Paru en premier sur (source): journal La Presse
(Lima) « Génie des lettres » ou « monstre de la littérature » : les éloges et réactions continuent d’affluer lundi, au lendemain du décès à Lima du prix Nobel de littérature Mario Vargas Llosa à l’âge de 89 ans, qui marque la fin de la génération dorée de la littérature latino-américaine.
Publié à 15 h 16
Le gouvernement péruvien a décrété un jour de « deuil national » lundi et mis en berne les drapeaux sur les bâtiments publics en hommage à l’auteur de chefs d’œuvres tels que Conversation à la Catedral ou de La fête au bouc.
Issu d’une famille de la classe moyenne péruvienne, l’écrivain hispano-péruvien s’est imposé comme l’une des figures majeures du boom littéraire latino-américain des années 1960 et 1970, aux côtés du Colombien Gabriel García Márquez et de l’Argentin Julio Cortázar.
Sa famille a annoncé dimanche soir son décès sans préciser les causes de sa mort. Sa santé était fragile depuis son retour à Lima, après avoir quitté Madrid en 2024. Depuis quelques mois, le lauréat du prix Nobel vivait en retrait de la vie publique.
Aucune cérémonie publique n’est prévue, a indiqué la famille du romancier, précisant que sa dépouille serait incinérée conformément à ses dernières volontés.
La présidente péruvienne Dina Boluarte, vêtue de noir, s’est rendue à la veillée funèbre au domicile du défunt, dans le quartier bohème de Barranco, pour présenter ses condoléances au nom du gouvernement.
Elle a été accueillie à la porte de l’immeuble par le fils aîné de l’écrivain, Álvaro Vargas Llosa. Une longue accolade a précédé leur entrée dans le bâtiment. Aucune déclaration n’a été faite aux journalistes sur place.
Dans la soirée, quelques admirateurs s’étaient rassemblés devant l’immeuble, tenant des œuvres de l’écrivain à la main.
« Infinie gratitude »
Les éloges et hommages ont afflué du monde entier.
« Nous avons reçu des messages de toute l’Amérique latine, des États-Unis, de l’Europe, de l’Asie et du Moyen-Orient », a déclaré lundi à la presse Alvaro Vargas Llosa, disant son « infinie gratitude ».
Le Comité du Prix Nobel a notamment rappelé qu’il avait décerné le Prix Nobel de littérature à Mario Vargas Llosa en 2010 « pour sa cartographie des structures de pouvoir et ses images mordantes de la résistance, de la révolte et de la défaite de l’individu ».
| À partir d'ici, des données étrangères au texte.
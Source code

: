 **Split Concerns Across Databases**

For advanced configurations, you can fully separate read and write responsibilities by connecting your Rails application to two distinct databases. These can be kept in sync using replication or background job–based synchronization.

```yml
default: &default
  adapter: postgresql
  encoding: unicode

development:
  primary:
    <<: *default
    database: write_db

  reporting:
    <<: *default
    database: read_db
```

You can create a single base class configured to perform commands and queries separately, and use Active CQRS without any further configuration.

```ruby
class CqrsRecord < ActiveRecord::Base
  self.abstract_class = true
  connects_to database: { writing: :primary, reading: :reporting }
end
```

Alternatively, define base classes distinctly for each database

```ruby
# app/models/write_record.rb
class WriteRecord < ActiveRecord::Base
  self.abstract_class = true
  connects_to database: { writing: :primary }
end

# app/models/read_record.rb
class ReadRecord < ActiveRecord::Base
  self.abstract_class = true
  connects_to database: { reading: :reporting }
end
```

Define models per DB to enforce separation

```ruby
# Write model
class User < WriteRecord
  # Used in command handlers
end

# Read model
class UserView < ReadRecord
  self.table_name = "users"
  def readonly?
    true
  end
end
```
« La littérature hispanophone fait ses adieux à Mario Vargas Llosa, maître universel du mot », a réagi sur X le premier ministre espagnol Pedro Sanchez, soulignant son « immense œuvre et tant d’ouvrages essentiels à la compréhension de notre époque ».
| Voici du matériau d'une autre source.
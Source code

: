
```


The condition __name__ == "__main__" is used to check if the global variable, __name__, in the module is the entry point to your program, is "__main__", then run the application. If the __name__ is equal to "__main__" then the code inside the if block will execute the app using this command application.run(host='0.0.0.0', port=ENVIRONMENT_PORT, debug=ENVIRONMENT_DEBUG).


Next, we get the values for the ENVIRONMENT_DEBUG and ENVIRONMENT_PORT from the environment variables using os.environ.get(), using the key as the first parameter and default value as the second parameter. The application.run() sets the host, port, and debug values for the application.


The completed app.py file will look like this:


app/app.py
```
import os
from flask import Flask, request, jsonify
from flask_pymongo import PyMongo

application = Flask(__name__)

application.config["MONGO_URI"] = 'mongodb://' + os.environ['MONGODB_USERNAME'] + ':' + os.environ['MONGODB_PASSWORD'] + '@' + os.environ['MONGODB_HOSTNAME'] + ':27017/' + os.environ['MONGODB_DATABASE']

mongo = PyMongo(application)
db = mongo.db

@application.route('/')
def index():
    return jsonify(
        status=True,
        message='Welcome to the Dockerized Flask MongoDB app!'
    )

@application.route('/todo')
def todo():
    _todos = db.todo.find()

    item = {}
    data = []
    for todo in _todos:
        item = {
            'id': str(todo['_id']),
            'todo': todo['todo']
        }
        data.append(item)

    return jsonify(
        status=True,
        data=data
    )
Dans les rues de la capitale, nombreux étaient aussi les admirateurs à lui rendre hommage.
« Je me souviens de Mario Vargas Llosa comme d’un monstre de la littérature latino-américaine et mondiale », raconte à l’AFP Oscar Trelles, un employé de 60 ans rencontré près d’un kiosque à journaux.
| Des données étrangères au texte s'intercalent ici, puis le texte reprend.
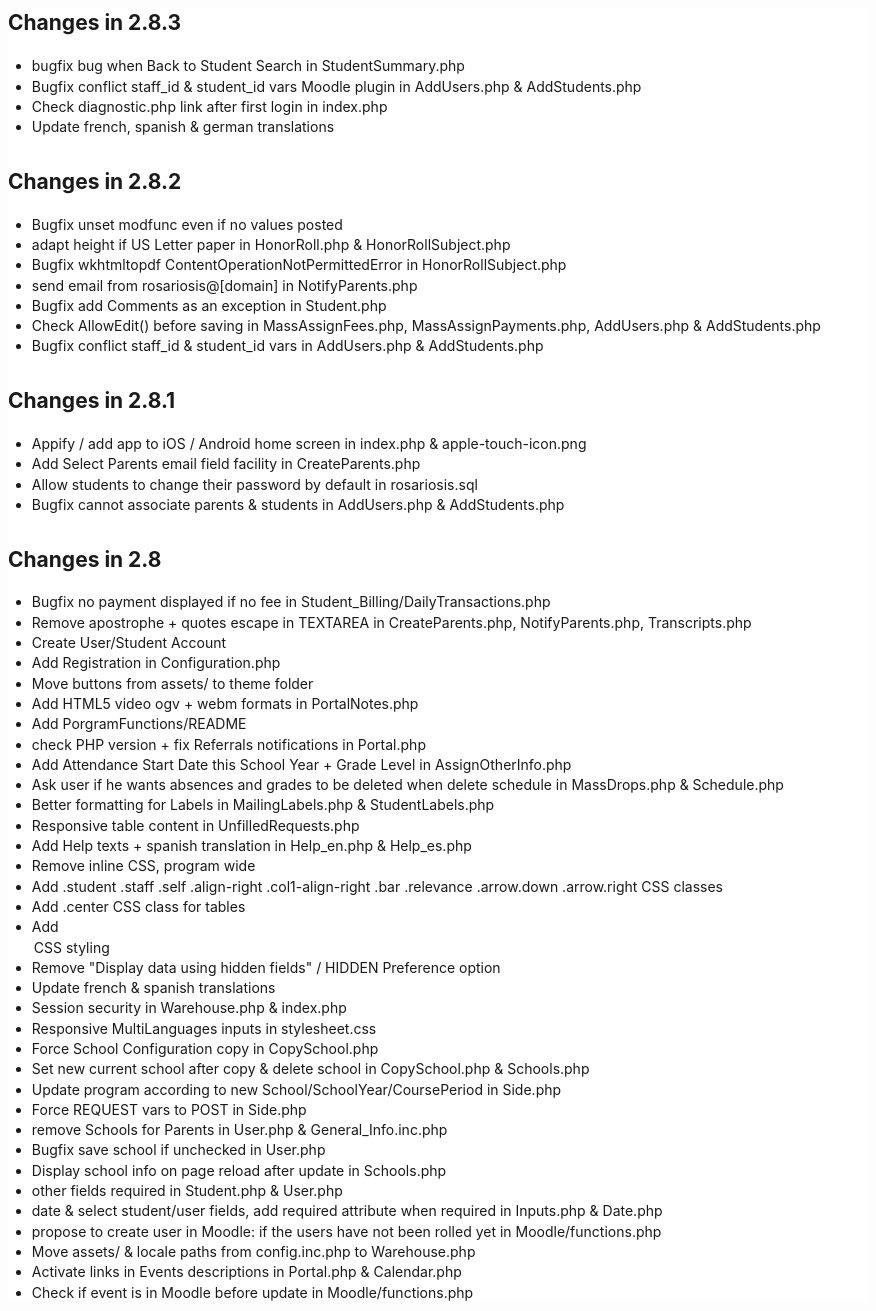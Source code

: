 Changes in 2.8.3
----------------
- bugfix bug when Back to Student Search in StudentSummary.php
- Bugfix conflict staff_id & student_id vars Moodle plugin in AddUsers.php & AddStudents.php
- Check diagnostic.php link after first login in index.php
- Update french, spanish & german translations

Changes in 2.8.2
----------------
- Bugfix unset modfunc even if no values posted
- adapt height if US Letter paper in HonorRoll.php & HonorRollSubject.php
- Bugfix wkhtmltopdf ContentOperationNotPermittedError in HonorRollSubject.php
- send email from rosariosis@[domain] in NotifyParents.php
- Bugfix add Comments as an exception in Student.php
- Check AllowEdit() before saving in MassAssignFees.php, MassAssignPayments.php, AddUsers.php & AddStudents.php
- Bugfix conflict staff_id & student_id vars in AddUsers.php & AddStudents.php

Changes in 2.8.1
----------------
- Appify / add app to iOS / Android home screen in index.php & apple-touch-icon.png
- Add Select Parents email field facility in CreateParents.php
- Allow students to change their password by default in rosariosis.sql
- Bugfix cannot associate parents & students in AddUsers.php & AddStudents.php

Changes in 2.8
--------------
- Bugfix no payment displayed if no fee in Student_Billing/DailyTransactions.php
- Remove apostrophe + quotes escape in TEXTAREA in CreateParents.php, NotifyParents.php, Transcripts.php
- Create User/Student Account
- Add Registration in Configuration.php
- Move buttons from assets/ to theme folder
- Add HTML5 video ogv + webm formats in PortalNotes.php
- Add PorgramFunctions/README
- check PHP version + fix Referrals notifications in Portal.php
- Add Attendance Start Date this School Year + Grade Level in AssignOtherInfo.php
- Ask user if he wants absences and grades to be deleted when delete schedule in MassDrops.php & Schedule.php
- Better formatting for Labels in MailingLabels.php & StudentLabels.php
- Responsive table content in UnfilledRequests.php
- Add Help texts + spanish translation in Help_en.php & Help_es.php
- Remove inline CSS, program wide
- Add .student .staff .self .align-right .col1-align-right .bar .relevance .arrow.down .arrow.right CSS classes
- Add .center CSS class for tables
- Add <legend> CSS styling
- Remove "Display data using hidden fields" / HIDDEN Preference option
- Update french & spanish translations
- Session security in Warehouse.php & index.php
- Responsive MultiLanguages inputs in stylesheet.css
- Force School Configuration copy in CopySchool.php
- Set new current school after copy & delete school in CopySchool.php & Schools.php
- Update program according to new School/SchoolYear/CoursePeriod in Side.php
- Force REQUEST vars to POST in Side.php
- remove Schools for Parents in User.php & General_Info.inc.php
- Bugfix save school if unchecked in User.php
- Display school info on page reload after update in Schools.php
- other fields required in Student.php & User.php
- date & select student/user fields, add required attribute when required in Inputs.php & Date.php
- propose to create user in Moodle: if the users have not been rolled yet in Moodle/functions.php
- Move assets/ & locale paths from config.inc.php to Warehouse.php
- Activate links in Events descriptions in Portal.php & Calendar.php
- Check if event is in Moodle before update in Moodle/functions.php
Les librairies ont ouvert en mettant en vitrine les œuvres de Vargas Llosa, tandis qu’au collège militaire Leoncio Prado, où l’écrivain a étudié et qui constitue le décor de son roman La ville et les chiens, les cadets lui ont rendu hommage en formant, en rangs serrés, les initiales du Nobel : MVLL.
Traduit en une trentaine de langues, Vargas Llosa, auteur francophile qui a vécu plusieurs années à Paris, a été le premier écrivain étranger à entrer de son vivant dans la prestigieuse collection de la Pléiade en 2016.
Une entrée qui « fut pour lui très importante », a souligné l’éditeur français Antoine Gallimard dans un communiqué transmis à l’AFP, « car elle représentait l’espoir et le signe d’une confraternité entre écrivains et lecteurs. »
Élu à l’Académie française en 2021, Vargas Llosa était le « romancier des tyrannies, des servitudes et des émancipations », a-t-il ajouté. « Son œuvre est descriptive, critique et audacieuse. Elle exprime la beauté et l’espoir dans le chaos du monde tel que nous le ressentons ».
Le président français Emmanuel Macron a salué sur X le « génie des lettres » qui avait en France « une patrie » et qui avec son œuvre « opposa la liberté au fanatisme, l’ironie aux dogmes, un idéal farouche face aux orages du siècle ».